Saturday, January 06, 2007

Australia's anatomy courses for doctors given an F by the students

Largely because of trendy bullsh*t teaching methods

Almost three in four medical students say they are taught too little anatomy during their medical degree - and more than a third don't even think they have been taught enough about how the body works to be a competent doctor when they graduate. A survey of more than 600 medical students also found more than half - 53.7 per cent - thought their knowledge of anatomy was inadequately assessed. And nearly 90 per cent of students agreed that the traditional, guided style of anatomy teaching was "more effective" than the alternatives.

In many medical schools, traditional teaching has been increasingly replaced by a self-directed process where students research topics themselves in groups. The findings - which have already been sent to the federal Government as part of a submission for its current review of medical school curriculums - are likely to reignite a controversy revealed in The Australian earlier this year, after senior doctors warned the state of anatomy teaching in Australia's medical schools was so bad that public safety was at stake.

The survey was conducted by the Australian Medical Students Association, partly in response to the revelations. Federal Education Minister Julie Bishop said the findings would be considered as part of the government review, which is due to report later this year.
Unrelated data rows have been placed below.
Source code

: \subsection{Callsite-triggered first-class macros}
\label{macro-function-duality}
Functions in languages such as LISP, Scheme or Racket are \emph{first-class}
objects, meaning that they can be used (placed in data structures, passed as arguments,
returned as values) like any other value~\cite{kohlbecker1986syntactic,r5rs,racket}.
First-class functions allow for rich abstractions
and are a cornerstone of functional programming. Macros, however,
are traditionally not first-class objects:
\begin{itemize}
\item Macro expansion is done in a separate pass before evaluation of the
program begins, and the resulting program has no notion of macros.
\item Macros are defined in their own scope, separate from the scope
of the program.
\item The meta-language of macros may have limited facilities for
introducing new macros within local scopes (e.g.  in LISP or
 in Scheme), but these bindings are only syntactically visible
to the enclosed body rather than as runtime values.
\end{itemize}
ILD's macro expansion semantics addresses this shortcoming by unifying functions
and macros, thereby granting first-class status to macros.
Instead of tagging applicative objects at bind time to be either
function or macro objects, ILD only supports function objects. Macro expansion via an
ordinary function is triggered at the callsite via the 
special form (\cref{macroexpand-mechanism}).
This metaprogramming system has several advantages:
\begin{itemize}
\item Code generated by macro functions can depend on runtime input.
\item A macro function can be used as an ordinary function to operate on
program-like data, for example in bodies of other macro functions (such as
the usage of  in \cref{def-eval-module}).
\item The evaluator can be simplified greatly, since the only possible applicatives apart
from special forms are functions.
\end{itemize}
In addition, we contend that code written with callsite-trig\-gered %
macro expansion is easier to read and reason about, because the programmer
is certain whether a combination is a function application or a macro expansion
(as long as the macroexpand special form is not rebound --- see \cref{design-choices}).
Ms Bishop called on medical school deans to consider the findings carefully. "If 75 per cent of medical students believe the quality of education they are receiving is wanting in some way, that should be taken seriously by our medical schools," Ms Bishop said. "It reinforces the Government's action in setting up this inquiry in the first place."

The survey found more than half the students also cited pharmacology and radiology alongside anatomy as subjects that were given too little time in courses. Many students also criticised selection interviews, with about a quarter saying they were not objective enough, and the trend to tutors who are not medically qualified.

And while most students were in favour of the modern problem-based learning techniques, the report found there was "significant room for improvement as 25 to 30 per cent of students didn't respond positively" to all questions on the topic.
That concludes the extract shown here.